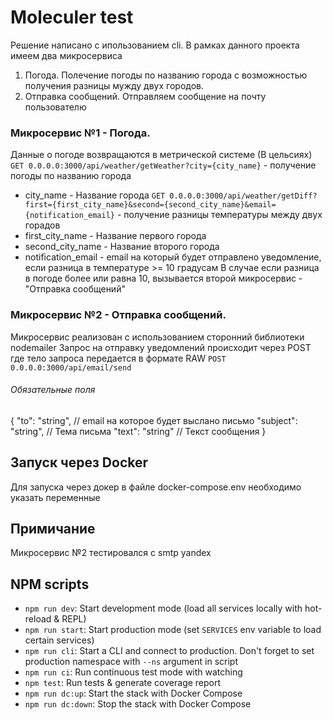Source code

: # Moleculer test

Решение написано с ипользованием cli.
В рамках данного проекта имеем два микросервиса

1. Погода. Полечение погоды по названию города с возможностью получения разницы мужду двух городов.
2. Отправка сообщений. Отправляем сообщение на почту пользователю

### Микросервис №1 - Погода.

Данные о погоде возвращаются в метрической системе (В цельсиях)
`GET 0.0.0.0:3000/api/weather/getWeather?city={city_name}` - получение погоды по названию города

- city_name - Название города
  `GET 0.0.0.0:3000/api/weather/getDiff?first={first_city_name}&second={second_city_name}&email={notification_email}` - получение разницы температуры между двух горадов
- first_city_name - Название первого города
- second_city_name - Название второго города
- notification_email - email на который будет отправлено уведомление, если разница в температуре >= 10 градусам
  В случае если разница в погоде более или равна 10, вызывается второй микросервис - "Отправка сообщений"

### Микросервис №2 - Отправка сообщений.

Микросервис реализован с использованием сторонний библиотеки nodemailer
Запрос на отправку уведомлений происходит через POST где тело запроса передается в формате RAW
`POST 0.0.0.0:3000/api/email/send`

###### Обязательные поля

{
"to": "string", // email на которое будет выслано письмо
"subject": "string", // Тема письма
"text": "string" // Текст сообщения
}

## Запуск через Docker

Для запуска через докер в файле docker-compose.env необходимо указать переменные

## Примичание

Микросервис №2 тестировался с smtp yandex

## NPM scripts

- `npm run dev`: Start development mode (load all services locally with hot-reload & REPL)
- `npm run start`: Start production mode (set `SERVICES` env variable to load certain services)
- `npm run cli`: Start a CLI and connect to production. Don't forget to set production namespace with `--ns` argument in script
- `npm run ci`: Run continuous test mode with watching
- `npm test`: Run tests & generate coverage report
- `npm run dc:up`: Start the stack with Docker Compose
- `npm run dc:down`: Stop the stack with Docker Compose
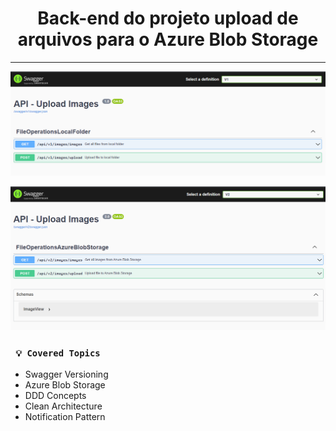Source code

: <h1 align="center"><strong>Back-end do projeto upload de arquivos para o Azure Blob Storage</strong></h1>

<hr/>

<p align="center">
    <img src="/Img/local-folder-upload.png" alt="Swagger upload image to local folder" title="Swagger upload image to local folder">
</p> 

<p align="center">
    <img src="/Img/azure-storage-upload.png" alt="Swagger upload image to azure storage blob" title="Swagger upload image to azure storage blob">
</p> 

### ` 💡 Covered Topics`

* Swagger Versioning
* Azure Blob Storage
* DDD Concepts
* Clean Architecture
* Notification Pattern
▬▬▬▬▬▬▬▬▬▬
* Aim of the exercise *
Count all lines of the data that include "погоды". The answer is the number alone.

* Task answer *
2